►

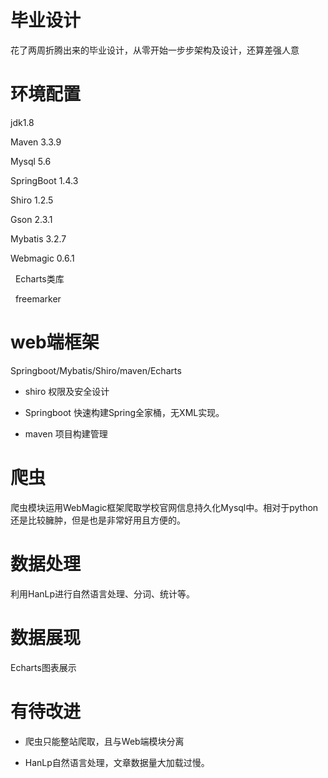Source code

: # 毕业设计
花了两周折腾出来的毕业设计，从零开始一步步架构及设计，还算差强人意

# 环境配置
   jdk1.8
   
   Maven 3.3.9
   
   Mysql 5.6
   
   SpringBoot 1.4.3
   
   Shiro 1.2.5 
   
   Gson 2.3.1
   
   Mybatis 3.2.7
   
   Webmagic 0.6.1
   
   Echarts类库
   
   freemarker

# web端框架
Springboot/Mybatis/Shiro/maven/Echarts

* shiro 权限及安全设计

* Springboot 快速构建Spring全家桶，无XML实现。

* maven 项目构建管理 

# 爬虫
爬虫模块运用WebMagic框架爬取学校官网信息持久化Mysql中。相对于python还是比较臃肿，但是也是非常好用且方便的。

# 数据处理
利用HanLp进行自然语言处理、分词、统计等。
  
# 数据展现
Echarts图表展示

# 有待改进

*  爬虫只能整站爬取，且与Web端模块分离

*  HanLp自然语言处理，文章数据量大加载过慢。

◄

- **Exercise prompt**
The records above should be reproduced exactly, with no pictures included.

- **Task response**
Source code

: # 毕业设计
花了两周折腾出来的毕业设计，从零开始一步步架构及设计，还算差强人意

# 环境配置
   jdk1.8
   
   Maven 3.3.9
   
   Mysql 5.6
   
   SpringBoot 1.4.3
   
   Shiro 1.2.5 
   
   Gson 2.3.1
   
   Mybatis 3.2.7
   
   Webmagic 0.6.1
   
   Echarts类库
   
   freemarker

# web端框架
Springboot/Mybatis/Shiro/maven/Echarts

* shiro 权限及安全设计

* Springboot 快速构建Spring全家桶，无XML实现。

* maven 项目构建管理 

# 爬虫
爬虫模块运用WebMagic框架爬取学校官网信息持久化Mysql中。相对于python还是比较臃肿，但是也是非常好用且方便的。

# 数据处理
利用HanLp进行自然语言处理、分词、统计等。
  
# 数据展现
Echarts图表展示

# 有待改进

*  爬虫只能整站爬取，且与Web端模块分离

*  HanLp自然语言处理，文章数据量大加载过慢。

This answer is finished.